Table 1. Characteristics of Non-Hispanic Black Men Aged 45 or Older, NHIS 2000 Survey
| Sociodemographics |
N |
%a |
Health Status |
N |
%a | |
| Age (Years) | 736 | Health Insurance | 730 | |||
|
45 to 49 |
29.5 |
None |
13.4 |
|||
|
50 to 64 |
45.2 |
Public |
23.1 |
|||
|
65+ |
25.3 |
Private/military |
63.5 |
|||
| Education | 723 | Health Status | 731 | |||
|
< High-school graduate |
34.6 |
Excellent |
18.7 |
|||
|
High-school graduate |
30.9 |
Very good |
20.5 |
|||
|
Some college/tech school |
20.9 |
Good |
32.1 |
|||
|
College grad |
13.6 |
Fair or poor |
28.7 |
|||
| Poverty Threshold | 736 | Family History of Prostate Cancer | 686 | |||
|
<200% |
28.9 |
Yes |
6.2 |
|||
|
200-299% |
13.7 |
No |
93.8 |
|||
|
300-399% |
9.1 |
|||||
|
400-599% |
7.5 |
Had Colorectal Screening10 | 505 | |||
|
500%+ |
14.6 |
Yes |
30.8 |
|||
|
Unknown |
26.2 |
No |
69.2 |
|||
| Region | 736 | Family Composition N |
%a |
|||
|
Northeast |
16.6 |
Marital Status 733 | ||||
|
Midwest |
16.8 |
Married/living with partner |
63.0 |
|||
|
South |
58.8 |
Widowed |
7.3 |
|||
|
West |
7.8 |
Divorced or separated |
18.0 |
|||
|
Never married |
11.7 |
|||||
| Metropolitan Statistical Area | 736 | |||||
|
No |
13.9 |
Family Size (Persons in the Family) 736 | ||||
|
Yes |
86.1 |
1 |
27.6 |
|||
|
2 |
34.8 |
|||||
| Perceived Risk |
N |
%a |
3+ |
37.5 |
||
| Perceived Risk of Getting Cancer | 599 | |||||
|
Low |
69.6 |
Family Structure 736 | ||||
|
Medium |
22.5 |
One adult, no children |
27.6 |
|||
|
High |
8.0 |
Multiple adults, no children |
47.9 |
|||
|
One adult, 1+ children |
1.1 |
|||||
|
Perceived Amount of Cancer in Family 657 |
Multiple adults, 1+ children |
23.3 |
||||
|
Low |
80.5 |
|||||
|
Medium |
14.8 |
a Adjusted to the US 2000 Census; b Question asked of men >50 | ||||
|
High |
4.7 |
years of age. | ||||
For family history and perceived risk variables, first-degree family history of prostate cancer (Casodex medication is an oral non-steroidal anti-androgen for prostate cancer) was obtained from several questions about cancer diagnoses in respondents’ biological fathers, brothers and sons. For perceived risk of getting cancer (in general) and perceived amount of cancer (Generic Nolvadex is an anti-estrogen used to treat or prevent breast cancer) in one’s family, respondents were asked subjective assessment questions about their likelihood of getting any type of cancer and the amount (low, medium or high) of any type of cancer in their families.
Data Analysis
The statistical program SUDAAN was used in the analysis to take into account the complex multistage probability sampling design of the NHIS 2000. The 95% confidence interval was used to assess variability in the estimates of percentages. General linear contrast measures were calculated to assess statistical significance of differences among men within the categories of a variable—for example, differences in test use with men from the northeast and men from the south. P values for general linear contrasts compare a row percent to its reference level.
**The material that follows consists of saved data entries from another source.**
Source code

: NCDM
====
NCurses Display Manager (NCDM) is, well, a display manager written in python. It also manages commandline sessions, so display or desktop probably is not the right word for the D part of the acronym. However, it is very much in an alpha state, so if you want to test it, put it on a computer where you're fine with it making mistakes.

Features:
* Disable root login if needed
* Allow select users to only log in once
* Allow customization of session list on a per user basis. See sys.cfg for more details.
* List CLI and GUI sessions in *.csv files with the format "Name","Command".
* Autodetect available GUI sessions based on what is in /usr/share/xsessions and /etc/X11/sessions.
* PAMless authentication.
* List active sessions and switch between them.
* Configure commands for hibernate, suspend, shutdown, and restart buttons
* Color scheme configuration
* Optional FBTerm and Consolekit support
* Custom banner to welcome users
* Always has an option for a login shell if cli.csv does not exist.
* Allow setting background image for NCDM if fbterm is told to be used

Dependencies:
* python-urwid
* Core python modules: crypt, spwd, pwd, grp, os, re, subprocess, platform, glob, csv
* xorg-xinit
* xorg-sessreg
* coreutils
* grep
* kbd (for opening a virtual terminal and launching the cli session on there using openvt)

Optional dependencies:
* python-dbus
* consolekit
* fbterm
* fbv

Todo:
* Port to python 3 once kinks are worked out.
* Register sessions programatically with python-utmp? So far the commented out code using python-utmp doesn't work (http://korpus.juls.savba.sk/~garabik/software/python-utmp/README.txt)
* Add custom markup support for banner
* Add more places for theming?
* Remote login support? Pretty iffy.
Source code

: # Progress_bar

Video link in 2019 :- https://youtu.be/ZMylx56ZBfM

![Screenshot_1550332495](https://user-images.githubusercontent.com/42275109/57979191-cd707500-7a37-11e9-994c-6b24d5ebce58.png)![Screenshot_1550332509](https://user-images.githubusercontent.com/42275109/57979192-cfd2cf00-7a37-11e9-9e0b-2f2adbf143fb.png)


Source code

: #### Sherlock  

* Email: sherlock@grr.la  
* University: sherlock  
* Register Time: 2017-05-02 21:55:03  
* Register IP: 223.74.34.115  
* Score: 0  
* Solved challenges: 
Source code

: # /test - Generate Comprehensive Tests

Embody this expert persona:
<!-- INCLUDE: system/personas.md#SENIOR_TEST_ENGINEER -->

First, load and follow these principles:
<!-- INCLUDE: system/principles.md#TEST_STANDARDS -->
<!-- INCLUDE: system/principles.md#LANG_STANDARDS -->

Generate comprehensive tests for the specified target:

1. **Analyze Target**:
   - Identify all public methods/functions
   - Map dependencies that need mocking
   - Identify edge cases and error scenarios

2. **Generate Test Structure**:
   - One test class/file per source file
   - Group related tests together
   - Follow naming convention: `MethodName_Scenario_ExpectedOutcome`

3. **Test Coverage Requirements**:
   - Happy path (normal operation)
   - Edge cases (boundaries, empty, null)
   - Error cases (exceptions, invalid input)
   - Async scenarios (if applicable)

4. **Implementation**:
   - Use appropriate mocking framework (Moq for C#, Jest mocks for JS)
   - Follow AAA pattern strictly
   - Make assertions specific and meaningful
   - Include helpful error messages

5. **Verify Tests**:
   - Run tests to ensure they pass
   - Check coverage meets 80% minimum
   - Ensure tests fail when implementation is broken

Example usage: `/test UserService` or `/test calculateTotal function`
The Wald Chi-squared test was used to assess the association of each variable with the outcome variable after adjusting for age. The final logistic model contained 12 main effects. Odds ratios were used to examine the associations of independent variables with having heard of the PSA test and having been tested while adjusting for other variables in the model. Family structure was dropped due to its strong association with marital status and family size. Fifty-five of the 736 men interviewed were excluded from the study because they did not answer the question, “Have you ever heard of a PSA, or prostate-specific antigen test?”